H3ロケット3号機の打ち上げ成功と「だいち4号」
2024年7月1日午後0時6分すぎ、鹿児島県の種子島宇宙センターからH3ロケット3号機が打ち上げられました。 約17分後には、地球観測衛星「だいち4号」を予定の軌道に投入し、打ち上げは成功しました。「だいち4号」は、JAXAと三菱電機が開発した地球観測衛星で、夜間や悪天候でも高解像度の観測が可能です。災害時の被害状況把握や火山活動の監視などに役立つと期待されています。「だいち4号」の観測幅は、従来の「だいち2号」と比較して最大4倍の200キロに拡大され、観測頻度も5倍に向上しています。

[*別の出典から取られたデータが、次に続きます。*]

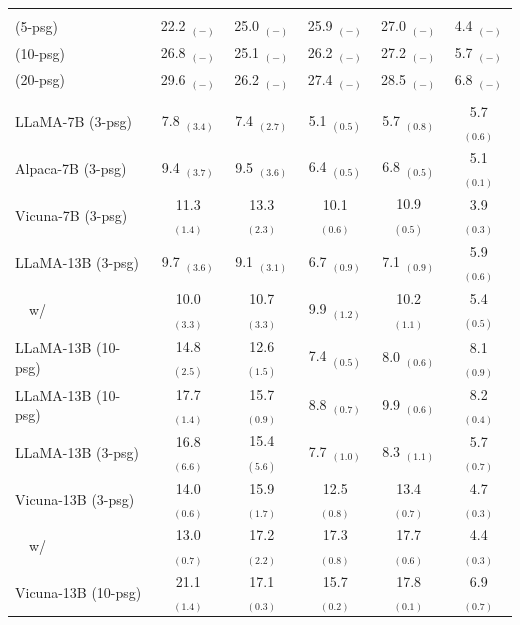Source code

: \documentclass[11pt]{article}
\newcommand{\vani}{{\sc{Vanilla}}}
\newcommand{\summ}{{\sc{Summ}}}
\newcommand{\snippet}{{\sc{Snippet}}}
\newcommand{\rerank}{{\sc{Rerank}}}
\newcommand{\oracle}{{\sc{Oracle}}}
\newcommand{\tableskip}{\noalign{\vskip 2pt}}
\newcommand{\headercolorlong}{\rowcolor{gray!17}}
\begin{document}
\begin{table}[ht]
\begin{tabular}{lccccc}
            \headercolorlong
            \tableskip
            \multicolumn{6}{c}{\textbf{GPT-4}} \\
            \tableskip

            \vani{} (5-psg)  & 22.2 $_{(-)}$&25.0 $_{(-)}$&25.9 $_{(-)}$&27.0 $_{(-)}$&4.4 $_{(-)}$\\
            \vani{} (10-psg) & 26.8 $_{(-)}$&25.1 $_{(-)}$&26.2 $_{(-)}$&27.2 $_{(-)}$&5.7 $_{(-)}$\\
            \vani{} (20-psg) & 29.6 $_{(-)}$&26.2 $_{(-)}$&27.4 $_{(-)}$&28.5 $_{(-)}$&6.8 $_{(-)}$\\


            \rowcolor{gray!16}
            \multicolumn{6}{c}{\textbf{Open-source}} \\
            LLaMA-7B \vani{} (3-psg) & 7.8 $_{(3.4)}$ & 7.4 $_{(2.7)}$ & 5.1 $_{(0.5)}$ & 5.7 $_{(0.8)}$ & 5.7 $_{(0.6)}$ \\
            Alpaca-7B \vani{} (3-psg) & 9.4 $_{(3.7)}$ & 9.5 $_{(3.6)}$ & 6.4 $_{(0.5)}$ & 6.8 $_{(0.5)}$ & 5.1 $_{(0.1)}$ \\
            Vicuna-7B \vani{} (3-psg) & 11.3 $_{(1.4)}$ & 13.3 $_{(2.3)}$ & 10.1 $_{(0.6)}$ & 10.9 $_{(0.5)}$ & 3.9 $_{(0.3)}$ \\ \midrule
            LLaMA-13B \vani{} (3-psg) & 9.7 $_{(3.6)}$ & 9.1 $_{(3.1)}$ & 6.7 $_{(0.9)}$ & 7.1 $_{(0.9)}$ & 5.9 $_{(0.6)}$ \\
            ~~w/ \rerank & 10.0 $_{(3.3)}$ & 10.7 $_{(3.3)}$ & 9.9 $_{(1.2)}$ & 10.2 $_{(1.1)}$ & 5.4 $_{(0.5)}$ \\
            LLaMA-13B \summ{} (10-psg) & 14.8 $_{(2.5)}$ & 12.6 $_{(1.5)}$ & 7.4 $_{(0.5)}$ & 8.0 $_{(0.6)}$ & 8.1 $_{(0.9)}$ \\
            LLaMA-13B \snippet{} (10-psg) & 17.7 $_{(1.4)}$ & 15.7 $_{(0.9)}$ & 8.8 $_{(0.7)}$ & 9.9 $_{(0.6)}$ & 8.2 $_{(0.4)}$ \\
            LLaMA-13B \oracle{} (3-psg) & 16.8 $_{(6.6)}$ & 15.4 $_{(5.6)}$ & 7.7 $_{(1.0)}$ & 8.3 $_{(1.1)}$ & 5.7 $_{(0.7)}$ \\ \midrule
            Vicuna-13B \vani{} (3-psg) & 14.0 $_{(0.6)}$ & 15.9 $_{(1.7)}$ & 12.5 $_{(0.8)}$ & 13.4 $_{(0.7)}$ & 4.7 $_{(0.3)}$ \\
            ~~w/ \rerank & 13.0 $_{(0.7)}$ & 17.2 $_{(2.2)}$ & 17.3 $_{(0.8)}$ & 17.7 $_{(0.6)}$ & 4.4 $_{(0.3)}$ \\
            Vicuna-13B \summ{} (10-psg) & 21.1 $_{(1.4)}$ & 17.1 $_{(0.3)}$ & 15.7 $_{(0.2)}$ & 17.8 $_{(0.1)}$ & 6.9 $_{(0.7)}$ \\

\end{tabular}
\end{table}
\end{document}
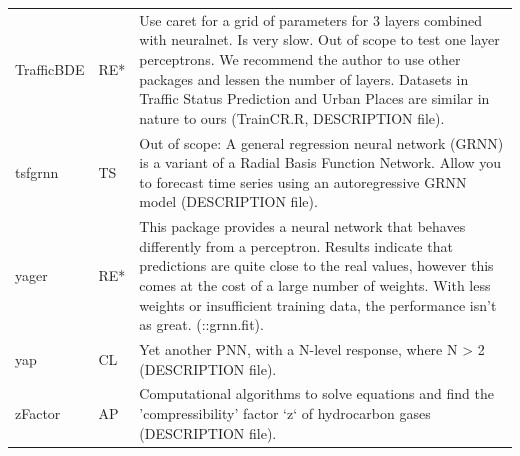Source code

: \begin{Schunk}
\begin{longtable}[t]{ll>{\raggedright\arraybackslash}p{10cm}}
TrafficBDE & RE* & Use caret for a grid of parameters for 3 layers combined with neuralnet. Is very slow. Out of scope to test one layer perceptrons. We recommend the author to use other packages and lessen the number of layers. Datasets in Traffic Status Prediction and Urban Places are similar in nature to ours (TrainCR.R, DESCRIPTION file).\\
tsfgrnn & TS & Out of scope: A general regression neural network (GRNN) is a variant of a Radial Basis Function Network. Allow you to forecast time series using an autoregressive GRNN model (DESCRIPTION file).\\
\addlinespace
yager & RE* & This package provides a neural network that behaves differently from a perceptron. Results indicate that predictions are quite close to the real values, however this comes at the cost of a large number of weights. With less weights or insufficient training data, the performance isn't as great. (::grnn.fit).\\
yap & CL & Yet another PNN, with a N-level response, where N > 2 (DESCRIPTION file).\\
zFactor & AP & Computational algorithms to solve equations and find the 'compressibility' factor `z` of hydrocarbon gases (DESCRIPTION file).\\*
\end{longtable}
\endgroup{}

\end{Schunk}


\address{%
Salsabila Mahdi\\
Universitas Syiah Kuala\\%
JL. Syech Abdurrauf No.3, Aceh 23111, Indonesia\\
%
%
\textit{ORCiD: \href{https://orcid.org/0000-0002-2559-4154}{0000-0002-2559-4154}}\\%
\href{mailto:bila.mahdi@mhs.unsyiah.ac.id}{\nolinkurl{bila.mahdi@mhs.unsyiah.ac.id}}%
}

\address{%
Akshaj Verma\\
Manipal Institute of Technology\\%
Manipal, Karnataka, 576104, India\\
%
%
\textit{ORCiD: \href{https://orcid.org/0000-0002-3936-0033}{0000-0002-3936-0033}}\\%
\href{mailto:akshajverma7@gmail.com}{\nolinkurl{akshajverma7@gmail.com}}%
}

\address{%
Christophe Dutang\\
Université Paris-Dauphine, University PSL, CNRS, CEREMADE\\%
Place du Maréchal de Lattre de Tassigny, 75016 Paris, France\\
%
%
\textit{ORCiD: \href{https://orcid.org/0000-0001-6732-1501}{0000-0001-6732-1501}}\\%
\href{mailto:dutang@ceremade.dauphine.fr}{\nolinkurl{dutang@ceremade.dauphine.fr}}%
}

これは、H3ロケットにとって、大型衛星の軌道投入に初めて成功したことを意味し、今後の安定した運用に向けて重要な一歩となりました。JAXAの山川宏理事長は、今回の成功を日本の宇宙開発利用の自律性維持、国際競争力確保に向けた大きなステップと評価しています。
H3ロケットの開発経緯と今後の計画
H3ロケットは、H2Aロケットの後継機として、コスト削減と性能向上を両立させることを目指して開発されました。2014年から開発が開始され、2023年3月には1号機の打ち上げに失敗しましたが、原因究明と対策を実施した結果、2号機以降は成功を収めています。H3ロケットは、年間6機の打ち上げを目標としており、政府の宇宙基本計画では、2032年度までに少なくとも22回の打ち上げが計画されています。 さらに、H3ロケットは、メインエンジンのみを用いた打ち上げも可能な設計となっており、コスト削減に貢献する要素となっています。将来的には、打ち上げ業務をJAXAから三菱重工業に移管し、市場への参入も目指しています。月や火星の探査計画にも活用される予定で、国際的な宇宙探査プロジェクト「アルテミス計画」への日本の参加において重要な役割を果たすと期待されています。
H3ロケットと関連企業の取り組み
GSユアサテクノロジーは、H3ロケット3号機および「だいち4号」にリチウムイオン電池と熱電池を供給しました。同社は1970年代から宇宙用電池の開発・供給を行っており、日本の宇宙開発に長年貢献しています。三菱重工業は、H3ロケットの開発・製造の中核を担っており、ユーテルサット社とは2027年以降、H3ロケットを用いた複数の衛星打ち上げに関して合意しています。これは、H3ロケットの国際的な利用拡大にも繋がる重要な合意です。
H3ロケット5号機の打ち上げ
2025年2月2日、H3ロケット5号機が打ち上げられ、準天頂衛星「みちびき6号」の軌道投入に成功しました。これは、H3ロケットの4機連続打ち上げ成功となり、信頼性向上に大きく貢献しました。「みちびき6号」は、日本のGPS衛星システムを構成する衛星の一つであり、高精度な測位サービスを提供します。